* _What you should do_
Please tally the lines in the data below that include the string "half", and reply with only the total.

*** Opening of Input material ***

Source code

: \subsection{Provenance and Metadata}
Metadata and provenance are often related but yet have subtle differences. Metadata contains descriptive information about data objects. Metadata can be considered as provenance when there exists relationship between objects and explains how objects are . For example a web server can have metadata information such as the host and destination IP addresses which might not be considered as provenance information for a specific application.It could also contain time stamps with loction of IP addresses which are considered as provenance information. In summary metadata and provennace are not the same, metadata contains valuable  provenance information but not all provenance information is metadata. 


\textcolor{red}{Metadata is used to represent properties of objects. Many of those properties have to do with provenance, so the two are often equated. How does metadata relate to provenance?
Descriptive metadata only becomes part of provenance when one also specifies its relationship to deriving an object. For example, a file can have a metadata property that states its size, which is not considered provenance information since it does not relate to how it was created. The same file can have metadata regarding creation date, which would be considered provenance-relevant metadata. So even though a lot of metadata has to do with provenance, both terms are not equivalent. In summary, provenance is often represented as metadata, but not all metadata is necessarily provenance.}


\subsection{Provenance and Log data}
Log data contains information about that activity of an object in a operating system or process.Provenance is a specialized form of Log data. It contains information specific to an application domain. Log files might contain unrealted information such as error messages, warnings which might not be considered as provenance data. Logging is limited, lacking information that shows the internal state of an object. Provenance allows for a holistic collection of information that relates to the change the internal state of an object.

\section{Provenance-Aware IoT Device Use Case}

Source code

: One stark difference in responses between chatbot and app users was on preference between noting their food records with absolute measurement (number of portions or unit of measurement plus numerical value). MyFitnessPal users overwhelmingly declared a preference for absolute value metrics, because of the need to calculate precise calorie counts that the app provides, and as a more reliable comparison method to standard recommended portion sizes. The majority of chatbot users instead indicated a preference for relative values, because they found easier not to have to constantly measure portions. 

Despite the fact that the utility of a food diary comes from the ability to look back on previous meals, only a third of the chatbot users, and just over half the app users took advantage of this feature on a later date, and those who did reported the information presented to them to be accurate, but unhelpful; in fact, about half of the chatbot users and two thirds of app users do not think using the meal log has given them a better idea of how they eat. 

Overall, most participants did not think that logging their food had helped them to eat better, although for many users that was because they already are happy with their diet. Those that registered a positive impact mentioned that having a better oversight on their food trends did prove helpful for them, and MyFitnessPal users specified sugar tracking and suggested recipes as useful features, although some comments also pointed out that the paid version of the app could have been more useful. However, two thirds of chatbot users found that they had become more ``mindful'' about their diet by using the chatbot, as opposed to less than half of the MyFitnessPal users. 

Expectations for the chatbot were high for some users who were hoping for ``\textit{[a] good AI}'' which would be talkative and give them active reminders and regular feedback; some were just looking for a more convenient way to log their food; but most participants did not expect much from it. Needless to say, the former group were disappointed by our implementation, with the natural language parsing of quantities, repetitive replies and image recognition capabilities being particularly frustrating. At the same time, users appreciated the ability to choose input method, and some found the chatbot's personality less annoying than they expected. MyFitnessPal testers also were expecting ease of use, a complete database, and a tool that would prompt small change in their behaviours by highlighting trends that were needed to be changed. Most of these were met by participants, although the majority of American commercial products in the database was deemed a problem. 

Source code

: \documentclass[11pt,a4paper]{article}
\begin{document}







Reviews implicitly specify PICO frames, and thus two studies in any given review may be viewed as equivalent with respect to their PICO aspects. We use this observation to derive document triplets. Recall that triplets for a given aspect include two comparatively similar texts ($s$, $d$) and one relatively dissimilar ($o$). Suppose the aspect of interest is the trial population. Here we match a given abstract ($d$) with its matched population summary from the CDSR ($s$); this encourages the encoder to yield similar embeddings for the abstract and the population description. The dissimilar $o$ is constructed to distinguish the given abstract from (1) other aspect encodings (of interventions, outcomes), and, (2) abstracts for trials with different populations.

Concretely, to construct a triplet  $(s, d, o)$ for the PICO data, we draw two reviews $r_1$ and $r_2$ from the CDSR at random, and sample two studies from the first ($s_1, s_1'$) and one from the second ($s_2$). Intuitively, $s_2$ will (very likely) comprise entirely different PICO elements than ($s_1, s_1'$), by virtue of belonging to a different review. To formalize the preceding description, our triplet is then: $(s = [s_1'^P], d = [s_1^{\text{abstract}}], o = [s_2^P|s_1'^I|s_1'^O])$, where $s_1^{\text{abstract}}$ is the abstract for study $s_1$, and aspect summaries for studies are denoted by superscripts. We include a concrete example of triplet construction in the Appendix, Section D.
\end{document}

*** Close of Input material ***

* _Written solution_
2